What’s important to understand is that what is happening with this ad may have more to do with national trends than with political realities on the ground in the reasonably “blue” state of Oregon—with the exception, of course, of the reality that Wehby is behind in the polls, is not getting the support she had hoped for from national conservative and Republican groups and is looking for a boost for her candidacy.
Wehby’s appeal won’t necessarily shift ardent backers of equal rights away from the Democrat she is challenging, Senator Jeff Merkley. Merkley has been a stalwart advocate for LGBT rights for many years. His history of support for marriage equality is long, and it is part of a broader progressive record that has put him well ahead in the polls. The Human Rights Campaign gave Merkley a strong endorsement earlier this year, with the HRC’s David Stacy saying, “The historic passage of the Employment Non-Discrimination Act in the Senate last year could not have happened without his tireless work. From the repeal of ‘don’t ask, don’t tell’ to marriage equality and other issues of fairness, Merkley is a true ally, and HRC is proud to stand with him.”
Additionally, though Wehby says, “I don’t have a problem with gay marriage,” she takes conservative stances on a host of other issues, and she would, if elected, vote to organize the Senate under Republican leadership that is known for its resistance to LGBT rights initiatives. Senate Republican Leader Mitch McConnell describes himself as a “traditionalist” and objected noisily in February to a federal judge’s decision striking down Kentucky’s measures that discriminated against same-sex couples seeking to marry.
Don’t see the Wehby ad as a signal that the Republican Party is about to make the big turn on marriage equality, or LGBT issues in general. There are already Republican senators who have moved on the issue, and more will. The polling data tell us that when the generation that is coming of age now starts to vote in significant numbers, the GOP will have to change—not just in states such as Oregon but nationwide. But the Republican National Committee as recently as last year reaffirmed the party’s “support for marriage as the union of one man and one woman.”
So how should we see the Wehby ad? As evidence that support for marriage equality is no longer so politically “bold” or “courageous” as it once was. In some states, it is necessary to making a mainstream appeal.
What the Wehby ad provides is additional and meaningful confirmation of the speed with which the marriage-equality debate is shifting—that a fundamental political change is coming more rapidly, perhaps, than even proponents of that change had imagined.

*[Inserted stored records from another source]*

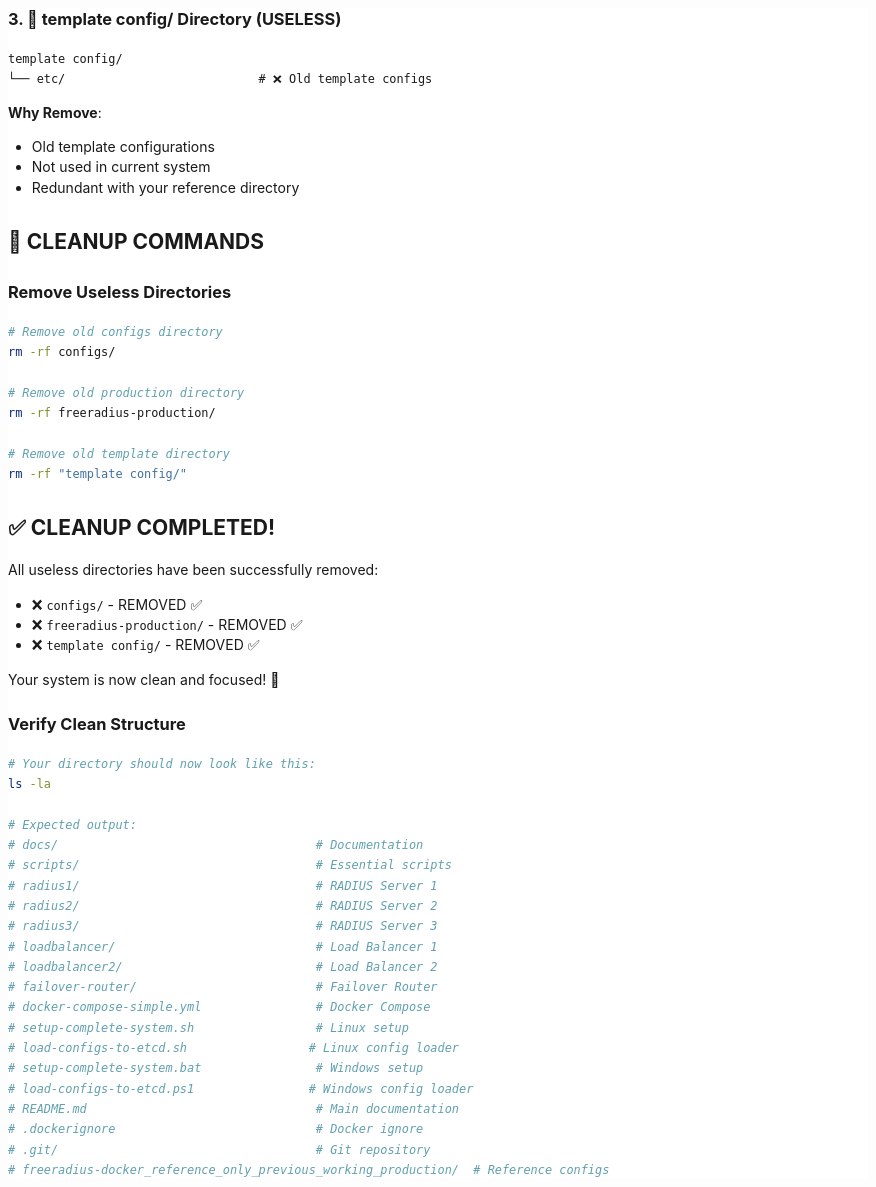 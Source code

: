 ### **3. 📁 template config/ Directory (USELESS)**
```
template config/
└── etc/                           # ❌ Old template configs
```
**Why Remove**:
- Old template configurations
- Not used in current system
- Redundant with your reference directory

## 🧹 **CLEANUP COMMANDS**

### **Remove Useless Directories**
```bash
# Remove old configs directory
rm -rf configs/

# Remove old production directory
rm -rf freeradius-production/

# Remove old template directory
rm -rf "template config/"
```

## ✅ **CLEANUP COMPLETED!**

All useless directories have been successfully removed:
- ❌ `configs/` - REMOVED ✅
- ❌ `freeradius-production/` - REMOVED ✅  
- ❌ `template config/` - REMOVED ✅

Your system is now clean and focused! 🎉

### **Verify Clean Structure**
```bash
# Your directory should now look like this:
ls -la

# Expected output:
# docs/                                    # Documentation
# scripts/                                 # Essential scripts
# radius1/                                 # RADIUS Server 1
# radius2/                                 # RADIUS Server 2
# radius3/                                 # RADIUS Server 3
# loadbalancer/                            # Load Balancer 1
# loadbalancer2/                           # Load Balancer 2
# failover-router/                         # Failover Router
# docker-compose-simple.yml                # Docker Compose
# setup-complete-system.sh                 # Linux setup
# load-configs-to-etcd.sh                 # Linux config loader
# setup-complete-system.bat                # Windows setup
# load-configs-to-etcd.ps1                # Windows config loader
# README.md                                # Main documentation
# .dockerignore                            # Docker ignore
# .git/                                    # Git repository
# freeradius-docker_reference_only_previous_working_production/  # Reference configs
```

When Republican candidates start to embrace marriage equality as part of a broader appeal for the backing of swing voters, when they see the stance as essential to a broad appeal, that’s the measure of progress. Support for marriage equality is no longer a risk in much of America. It’s advantageous politically—so advantageous that a prominent Republican is making it part to her 2014 election-season appeal. This is a first, but it will not be a last.